Recent audits have revealed a pattern of non-compliance in how advisers document product replacements in Statements of Advice (SoAs). While ASIC’s RG 175 does not prescribe a specific format, replacement product disclosures must be complete, clear, concise, and client-focused.
Here are three common issues identified:
- Missing Products in the Replacement Table
In one case, an industry fund was recommended for replacement, but the fund was not included in the Replacement Product table. This omission undermines the client’s ability to compare options and understand the implications of the advice. - Consequences Hidden in Appendices
Another file included the consequences of replacement in an appendix, rather than in the Replacement Product table itself. This fragmented approach makes it harder for clients to assess the trade-offs and may breach disclosure obligations under s947D of the Corporations Act. - Inconsistent Fee Formats
One SoA disclosed fees as a percentage (e.g. 0.88%), while the corresponding ROA used a dollar figure (e.g. $3,300). Without explanation, this inconsistency can confuse clients and raise red flags for auditors.
📜 Regulatory Reference
- Corporations Act 2001 – s947D: Requires that advice documents clearly disclose the consequences of replacing one financial product with another.

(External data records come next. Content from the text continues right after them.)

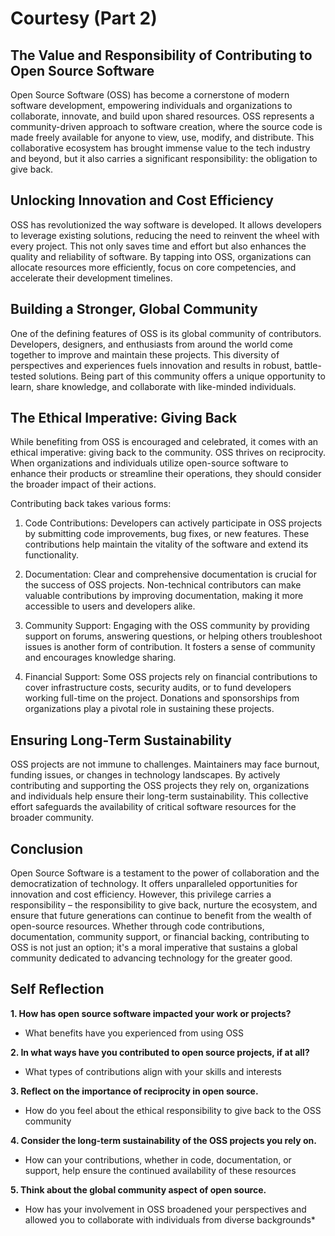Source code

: # Courtesy (Part 2)

## The Value and Responsibility of Contributing to Open Source Software

Open Source Software (OSS) has become a cornerstone of modern software development, empowering individuals and organizations to collaborate, innovate, and build upon shared resources. OSS represents a community-driven approach to software creation, where the source code is made freely available for anyone to view, use, modify, and distribute. This collaborative ecosystem has brought immense value to the tech industry and beyond, but it also carries a significant responsibility: the obligation to give back.

## Unlocking Innovation and Cost Efficiency

OSS has revolutionized the way software is developed. It allows developers to leverage existing solutions, reducing the need to reinvent the wheel with every project. This not only saves time and effort but also enhances the quality and reliability of software. By tapping into OSS, organizations can allocate resources more efficiently, focus on core competencies, and accelerate their development timelines.

## Building a Stronger, Global Community

One of the defining features of OSS is its global community of contributors. Developers, designers, and enthusiasts from around the world come together to improve and maintain these projects. This diversity of perspectives and experiences fuels innovation and results in robust, battle-tested solutions. Being part of this community offers a unique opportunity to learn, share knowledge, and collaborate with like-minded individuals.

## The Ethical Imperative: Giving Back

While benefiting from OSS is encouraged and celebrated, it comes with an ethical imperative: giving back to the community. OSS thrives on reciprocity. When organizations and individuals utilize open-source software to enhance their products or streamline their operations, they should consider the broader impact of their actions.

Contributing back takes various forms:

1. Code Contributions: Developers can actively participate in OSS projects by submitting code improvements, bug fixes, or new features. These contributions help maintain the vitality of the software and extend its functionality.

2. Documentation: Clear and comprehensive documentation is crucial for the success of OSS projects. Non-technical contributors can make valuable contributions by improving documentation, making it more accessible to users and developers alike.

3. Community Support: Engaging with the OSS community by providing support on forums, answering questions, or helping others troubleshoot issues is another form of contribution. It fosters a sense of community and encourages knowledge sharing.

4. Financial Support: Some OSS projects rely on financial contributions to cover infrastructure costs, security audits, or to fund developers working full-time on the project. Donations and sponsorships from organizations play a pivotal role in sustaining these projects.

## Ensuring Long-Term Sustainability

OSS projects are not immune to challenges. Maintainers may face burnout, funding issues, or changes in technology landscapes. By actively contributing and supporting the OSS projects they rely on, organizations and individuals help ensure their long-term sustainability. This collective effort safeguards the availability of critical software resources for the broader community.

## Conclusion

Open Source Software is a testament to the power of collaboration and the democratization of technology. It offers unparalleled opportunities for innovation and cost efficiency. However, this privilege carries a responsibility – the responsibility to give back, nurture the ecosystem, and ensure that future generations can continue to benefit from the wealth of open-source resources. Whether through code contributions, documentation, community support, or financial backing, contributing to OSS is not just an option; it's a moral imperative that sustains a global community dedicated to advancing technology for the greater good.

## Self Reflection

**1. How has open source software impacted your work or projects?**

- What benefits have you experienced from using OSS

**2. In what ways have you contributed to open source projects, if at all?**

- What types of contributions align with your skills and interests

**3. Reflect on the importance of reciprocity in open source.**

- How do you feel about the ethical responsibility to give back to the OSS community

**4. Consider the long-term sustainability of the OSS projects you rely on.**

- How can your contributions, whether in code, documentation, or support, help ensure the continued availability of these resources

**5. Think about the global community aspect of open source.**

- How has your involvement in OSS broadened your perspectives and allowed you to collaborate with individuals from diverse backgrounds\*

- ASIC RG 175: Advisers must provide enough relevant information to allow a client to make an informed decision. This includes the benefits, risks, and costs of replacement products, ideally presented in a consolidated and accessible format.
🛠️ AICS Best Practice Guidance
- Include all replacement products in the Replacement Product table—even if they are industry funds.
- Summarise all consequences (fees, features lost/gained, tax implications) directly in the table, not in appendices.
- Use consistent fee formats across SoAs and RoAs or clearly explain any differences.
- Consider referencing the replacement rationale in the strategy section, but ensure all key details are also in the replacement section.
🏆 Why It Matters: Clear, consolidated disclosure empowers clients to make informed decisions and protects advisers from compliance breaches. It also demonstrates professionalism and transparency, key pillars of trust in financial advice.
⚠️ Consequences of Inaction: Failure to properly document product replacements can result in audit findings, remediation, and potential breaches of the Best Interest Duty. It may also expose licensees to AFCA complaints or ASIC scrutiny.